(EXCERPTED DATA begins)

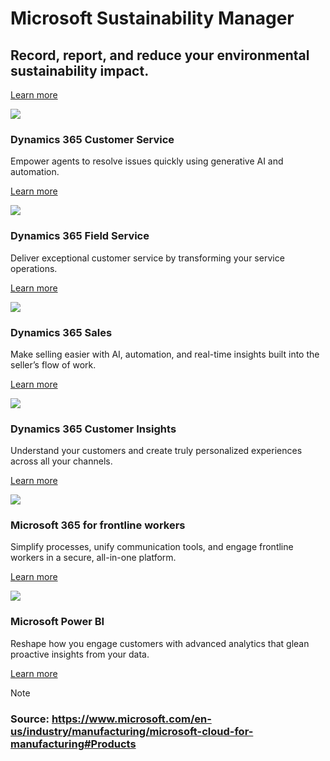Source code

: # Microsoft Sustainability Manager

## Record, report, and reduce your environmental sustainability impact.

[Learn more](https://www.microsoft.com/en-us/sustainability/microsoft-sustainability-manager)





![](https://cdn-dynmedia-1.microsoft.com/is/content/microsoftcorp/Icon-Dynamics365-Customer-Service\_24x24?resMode=sharp2\&op_usm=1.5,0.65,15,0\&qlt=100)

### Dynamics 365 Customer Service

Empower agents to resolve issues quickly using generative AI and automation.

[Learn more](https://www.microsoft.com/en-us/dynamics-365/products/customer-service)

![](https://cdn-dynmedia-1.microsoft.com/is/content/microsoftcorp/Icon-Dynamics365-Field-Service\_24x24?resMode=sharp2\&op_usm=1.5,0.65,15,0\&qlt=100)

### Dynamics 365 Field Service

Deliver exceptional customer service by transforming your service operations.

[Learn more](https://www.microsoft.com/en-us/dynamics-365/products/field-service)

![](https://cdn-dynmedia-1.microsoft.com/is/content/microsoftcorp/Icon-Dynamics365-Sales\_24x24?resMode=sharp2\&op_usm=1.5,0.65,15,0\&qlt=100)

### Dynamics 365 Sales

Make selling easier with AI, automation, and real-time insights built into the seller’s flow of work.

[Learn more](https://www.microsoft.com/en-us/dynamics-365/products/sales)

![](https://cdn-dynmedia-1.microsoft.com/is/content/microsoftcorp/Icon-Dynamics365-Customer-Insights\_24x24?resMode=sharp2\&op_usm=1.5,0.65,15,0\&qlt=100)

### Dynamics 365 Customer Insights

Understand your customers and create truly personalized experiences across all your channels.

[Learn more](https://www.microsoft.com/en-us/dynamics-365/products/customer-insights)

![](https://cdn-dynmedia-1.microsoft.com/is/content/microsoftcorp/Icon-Microsoft365-for-frontline-workers\_24x24?resMode=sharp2\&op_usm=1.5,0.65,15,0\&qlt=100)

### Microsoft 365 for frontline workers

Simplify processes, unify communication tools, and engage frontline workers in a secure, all-in-one platform.

[Learn more](https://www.microsoft.com/en-us/microsoft-365/enterprise/frontline)


![](https://cdn-dynmedia-1.microsoft.com/is/content/microsoftcorp/Icon-PowerBI\_24x24?resMode=sharp2\&op_usm=1.5,0.65,15,0\&qlt=100)


### Microsoft Power BI

Reshape how you engage customers with advanced analytics that glean proactive insights from your data.

[Learn more](https://www.microsoft.com/en-us/power-platform/products/power-bi/industry/manufacturing)



> [!NOTE]
> ### Source: <https://www.microsoft.com/en-us/industry/manufacturing/microsoft-cloud-for-manufacturing#Products>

(EXCERPTED DATA ends)

**EXERCISE**.
Return only the number of lines above that include the word "frontline".

**SOLUTION FOR THIS EXERCISE**.
4